'I'm just connected to it' - former red zoner still tends garden seven years after quake

February 23, 2018

Diana Madgin is refusing to let her garden turn to weed, despite it sitting in the city's red zone.

A Christchurch woman is still tending her garden long after the Crown took ownership of her home in the residential red zone.

On the seventh anniversary of the February 22 earthquake, Seven Sharp reported that Di Madgin has weeded the garden of the quarter acre property on River Road since 1975.

"In my heart, in my thinking, this is still my turangawaewae. This is my place," said Di, sitting in the garden.

But seven years ago, the land she and husband Bill lived on broke their home, their street and their community when the 6.3 magnitude quake struck.

"Then eventually this was red zoned and we had to get out," Di said.

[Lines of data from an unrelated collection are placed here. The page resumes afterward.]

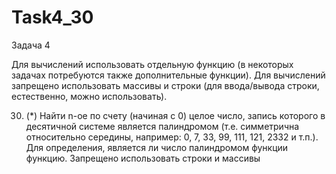 # Task4_30
Задача 4

Для вычислений использовать отдельную функцию (в некоторых задачах потребуются также дополнительные функции). Для вычислений запрещено использовать массивы и строки (для ввода/вывода строки, естественно, можно использовать).




30. (*) Найти n-ое по счету (начиная с 0) целое число, запись которого в десятичной системе
является палиндромом (т.е. симметрична относительно середины, например: 0, 7, 33, 99, 111, 121,
2332 и т.п.). Для определения, является ли число палиндромом функции функцию. Запрещено
использовать строки и массивы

Still she and Bill continue to come back to the garden, even though the house is gone, Di feeling an obligation to look after the garden, but not quite knowing why.

"This land doesn't belong to me but in my heart, a feeling that if I was to leave the grief would be too hard to bear. So in my heart I'm just connected to it and I look after it. I think I always will," she said, becoming emotional.

Now others come to the site too, to enjoy what is the only full garden left in a red zone of some 5500 properties.

Each of the properties has their own history and that's something both Di and Evan Smith of the Avon-Otakaro Network would like to see preserved.

"It's not about real estate. It's about peoples' lives and all the memories that lie there,"  said Mr Smith, who lived in the red zone area too.

The Avon-Otakaro Network is a group that wants to create a multi-purpose river park and ecological reserve, without buildings, in the residential red zone.